FOREIGN sex tours to the Philippines were banned decades ago in reaction to an influx of Japanese male tourists and a rise in prostitution and abuse and trafficking of women.

There were several lessons then on sex tourism and on what communities, governments and advocates can do to put an end to luring tourists, usually males, to come to the Philippines to enjoy nature and our women. Sex tourism was not eradicated and instead resurfaced in pockets of instances. In the latest Cebu incident, the Japanese were replaced with South Korean male tourists.

Sex tours to the Philippines, including Cebu, continue today but with modifications from the practice we knew of the 1970s and 1980s. The price has gone up, blame it on inflation or the weakening Philippine peso, and a “pre-order” of the women can be done via websites and social media. The women can be viewed and selected even before the tourists come. But the nature of transactions remained the same, and the corruption of the women, Filipino women in general, persisted.

The arrest last Friday of nine South Korean male tourists in a Lapu-Lapu City resort was the result of surveillance work by local agencies targeting a syndicate that sell such tour packages. The National Bureau of Investigation 7 that led the arresting team raised the possibility of the Korean mafia involved in sex tourism in Cebu.

Lessons from the Japanese sex tours controversy gave telltale signs of the illegal practice. Signs of sex tours: they are all men in the group, they take direct flights, they stay for three to four nights per visit, they spend most of their time in the hotel or beach resort. What they pay the tour organizer is to cover for all expenses, including the women. It is not known how much goes to the woman and how much to the organizer, hotel, tour guides, bus or van drivers, and pimps. The amount of P250,000 reportedly paid by each of the South Korean tourist did not go to the woman.

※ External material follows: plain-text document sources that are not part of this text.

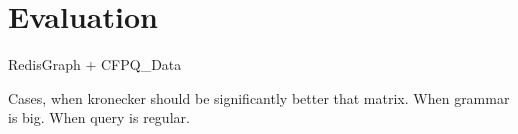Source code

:\section{Evaluation}

RedisGraph + CFPQ\_Data

Cases, when kronecker should be significantly better that matrix. 
When grammar is big.
When query is regular.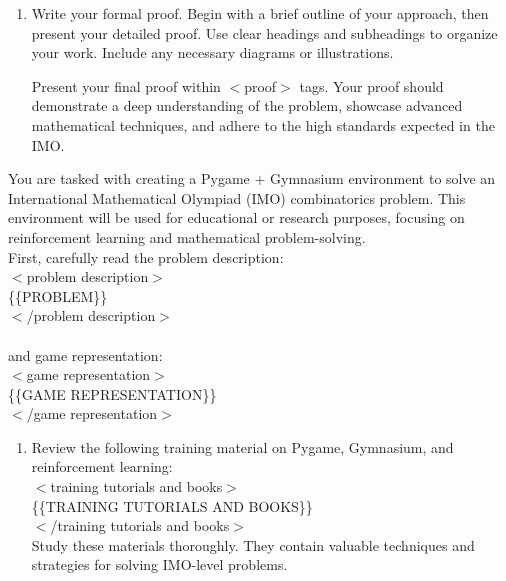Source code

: {\begin{tcolorbox}
\begin{enumerate}
\item Write your formal proof. Begin with a brief outline of your approach, then present your detailed proof. Use clear headings and subheadings to organize your work. Include any necessary diagrams or illustrations.

Present your final proof within $<$proof$>$ tags. Your proof should demonstrate a deep understanding of the problem, showcase advanced mathematical techniques, and adhere to the high standards expected in the IMO.
\end{enumerate}

\setlength{\parskip}{1em}
\end{tcolorbox}

\begin{tcolorbox}[enhanced, breakable, rounded corners, 
    colback=brown!5!white, colframe=brown!75!black,
    colbacktitle=brown!85!black, fonttitle=\bfseries, coltitle=white,
    title=Encoding Prompt, width=\columnwidth]
You are tasked with creating a Pygame + Gymnasium environment to solve an International Mathematical Olympiad (IMO) combinatorics problem. This environment will be used for educational or research purposes, focusing on reinforcement learning and mathematical problem-solving.\\

First, carefully read the problem description:\\
$<$problem description$>$\\
\{\{PROBLEM\}\}\\
$<$/problem description$>$\\
\\
and game representation:\\
$<$game representation$>$\\
\{\{GAME REPRESENTATION\}\}\\
$<$/game representation$>$\\

\begin{enumerate}

\item Review the following training material on Pygame, Gymnasium, and reinforcement learning: \\
$<$training tutorials and books$>$ \\
\{\{TRAINING TUTORIALS AND BOOKS\}\} \\
$<$/training tutorials and books$>$ \\
Study these materials thoroughly. They contain valuable techniques and strategies for solving IMO-level problems.\\


\end{enumerate}
\end{tcolorbox}}
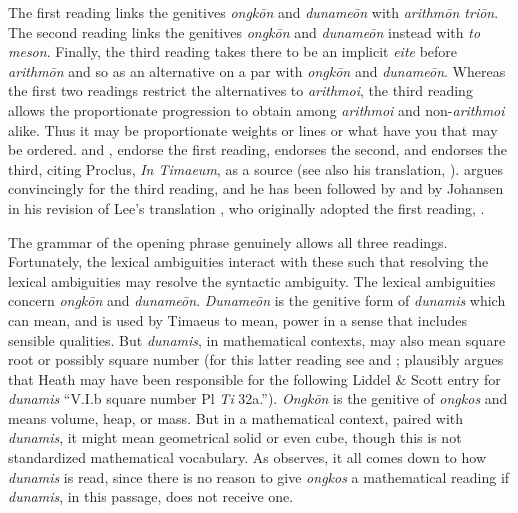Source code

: The first reading links the genitives \emph{ongkōn} and \emph{dunameōn} with \emph{arithmōn triōn}. The second reading links the genitives \emph{ongkōn} and \emph{dunameōn} instead with \emph{to meson}. Finally, the third reading takes there to be an implicit \emph{eite} before \emph{arithmōn} and so as an alternative on a par with \emph{ongkōn} and \emph{dunameōn}. Whereas the first two readings restrict the alternatives to \emph{arithmoi}, the third reading allows the proportionate progression to obtain among \emph{arithmoi} and non-\emph{arithmoi} alike. Thus it may be proportionate weights or lines or what have you that may be ordered. \citet[97 n12]{Archer-Hind:1888qd} and \citet[59]{Bury:1929jb}, endorse the first reading, \citet[44]{Cornford:1935fk} endorses the second, and \citet[96--99]{Taylor:1928qb} endorses the third, citing Proclus, \emph{In Timaeum}, as a source (see also his translation, \citeyear[28]{Taylor:1929ov}). \citet{Prtichard:1990aa} argues convincingly for the third reading, and he has been followed by \citet{Zeyl:2000cs} and by Johansen in his revision of Lee's translation \citeyearpar{Lee:2008ca}, who originally adopted the first reading, \citeyearpar{Lee:1965fh}.

The grammar of the opening phrase genuinely allows all three readings. Fortunately, the lexical ambiguities interact with these such that resolving the lexical ambiguities may resolve the syntactic ambiguity. The lexical ambiguities concern \emph{ongkōn} and \emph{dunameōn}. \emph{Dunameōn} is the genitive form of \emph{dunamis} which can mean, and is used by Timaeus to mean, power in a sense that includes sensible qualities. But \emph{dunamis}, in mathematical contexts, may also mean square root or possibly square number (for this latter reading see \citealt[97 n12]{Archer-Hind:1888qd} and \citealt[294 n1]{Heath:1921ys}; \citealt[184]{Prtichard:1990aa} plausibly argues that Heath may have been responsible for the following Liddel \& Scott entry for \emph{dunamis} ``V.I.b square number Pl \emph{Ti} 32a.''). \emph{Ongkōn} is the genitive of \emph{ongkos} and means volume, heap, or mass. But in a mathematical context, paired with \emph{dunamis}, it might mean geometrical solid or even cube, though this is not standardized mathematical vocabulary. As \citet{Prtichard:1990aa} observes, it all comes down to how \emph{dunamis} is read, since there is no reason to give \emph{ongkos} a mathematical reading if \emph{dunamis}, in this passage, does not receive one.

How to combat the mafia or syndicate? It would require involvement of the Philippine and South Korean governments, travel agencies, communities and groups fighting for women’s rights.

Those arrested should be prosecuted. Let them face the charges here. Their government might want them deported but that could mean saying goodbye to their prosecution. Whatever happened to foreigners arrested here and deported? Did they even face charges in their countries?

Places where these tourists stayed should also be checked. Hotels, beach resorts, or restaurants they went to could be owned by their compatriots, or fellow South Korean nationals. That’s how a mafia link was established during the time of Japanese sex tours.

But what got sex tourism banned was the involvement of women’s groups and the Church in denouncing the practice. Widespread protests reached Japan and Japanese women held their own mass actions to demand a stop to Philippine sex tourism.

Advocates today can take their cue from what happened decades ago.